Last Shah of Iran’s Rolls Royce stars at Cairo charity auction
Fancy the black Cadillac owned by Egypt‘s former President Gamal Abdel-Nasser? Or the gold-fitted white Rolls Royce used by the late Shah of Iran?
Both can be snapped up at a week-long charity auction that was launched at a gala dinner for Cairo‘s rich and famous on Monday to raise money for mentally handicapped children. “The work being done tonight is truly humane,” Parliament Speaker Fathi Sorour told Reuters at the event.
The grandest item on sale, the Shah’s Rolls Royce, is parked in London and was not on show. “The gold fittings in it alone are worth about $50,000,” a prospective buyer said, as Egyptian crooner Hani Shaker entertained the glittering crowd.
A first round of bidding for the car involving American and Saudi businessmen ended at $135,000, but the London-based owner told her representative by telephone at the auction that she wanted at least $270,000, a third of which would go to charity. Items that failed to fetch their owners’ minimum asking price on the gala night have been opened up to telephone bids for a week.
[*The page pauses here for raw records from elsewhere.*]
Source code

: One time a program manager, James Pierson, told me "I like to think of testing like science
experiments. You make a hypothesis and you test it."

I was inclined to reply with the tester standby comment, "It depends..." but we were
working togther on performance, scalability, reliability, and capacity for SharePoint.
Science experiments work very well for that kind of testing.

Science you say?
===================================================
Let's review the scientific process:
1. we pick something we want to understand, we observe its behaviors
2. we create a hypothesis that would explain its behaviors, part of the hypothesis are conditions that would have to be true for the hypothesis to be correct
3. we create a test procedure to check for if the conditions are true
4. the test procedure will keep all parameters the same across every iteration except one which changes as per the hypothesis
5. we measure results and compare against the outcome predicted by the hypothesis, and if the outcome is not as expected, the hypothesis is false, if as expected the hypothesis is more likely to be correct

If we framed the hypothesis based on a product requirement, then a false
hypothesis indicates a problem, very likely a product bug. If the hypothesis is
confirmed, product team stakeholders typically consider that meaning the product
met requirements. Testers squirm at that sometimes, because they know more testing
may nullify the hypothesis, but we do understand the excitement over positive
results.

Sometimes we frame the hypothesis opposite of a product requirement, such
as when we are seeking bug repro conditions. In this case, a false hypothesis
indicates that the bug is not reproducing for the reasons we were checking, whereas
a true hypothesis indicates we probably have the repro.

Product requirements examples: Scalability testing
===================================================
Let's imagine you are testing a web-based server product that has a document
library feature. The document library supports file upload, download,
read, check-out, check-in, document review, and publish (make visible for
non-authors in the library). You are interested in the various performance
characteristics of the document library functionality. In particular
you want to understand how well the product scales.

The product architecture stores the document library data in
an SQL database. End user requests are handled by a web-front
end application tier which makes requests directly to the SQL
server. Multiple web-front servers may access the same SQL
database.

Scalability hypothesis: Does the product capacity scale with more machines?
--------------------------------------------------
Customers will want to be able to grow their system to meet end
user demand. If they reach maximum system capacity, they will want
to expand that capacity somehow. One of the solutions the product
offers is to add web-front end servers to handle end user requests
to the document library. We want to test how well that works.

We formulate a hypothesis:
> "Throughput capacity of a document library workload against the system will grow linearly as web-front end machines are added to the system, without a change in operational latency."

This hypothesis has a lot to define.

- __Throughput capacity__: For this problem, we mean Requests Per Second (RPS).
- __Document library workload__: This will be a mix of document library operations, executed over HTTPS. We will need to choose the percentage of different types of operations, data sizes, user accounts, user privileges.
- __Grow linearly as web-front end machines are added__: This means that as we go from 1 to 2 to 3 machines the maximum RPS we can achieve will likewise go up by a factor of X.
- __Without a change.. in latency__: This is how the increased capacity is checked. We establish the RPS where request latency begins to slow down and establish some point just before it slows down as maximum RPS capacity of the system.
Organisers said sellers were expected to donate around 50% of the proceeds to Egypt’s handicapped.
“I know the car is worth about $300,000, but the worldwide economic slowdown has hit the collectors’ market hard,” Mohamed al-Maghrabi, a member of the Saudi business family bidding for the Rolls, told Reuters. “It won’t fetch more than $150,000.”
Also under the hammer are memorabilia from the late Arab singer Abdel-Halim Hafez, whose watch fetched 25,000 Egyptian pounds ($6,297), and an ornamental sweetjar owned by the late Umm Kalthoum, perhaps the Arab world’s best-loved songstress.
A diamond-studded watch, the twin of one owned by Britain’s Queen Elizabeth, is among other items on sale. “We need as many people to help as we can get because this is such a big project,” Amany Asfour, president of Egypt’s Businesswomen’s Association, said.
The association is collaborating with the Voice of the Handicapped charity to raise funds for a medical compound to assist some of Egypt’s estimated 2 million mentally disabled, who get little help from a cash-strapped state health service. “We are building a state-of-the-art complex for the mentally handicapped,” Ali Abdel-Fattah, former health minister and chairman of Voice of the Handicapped, said.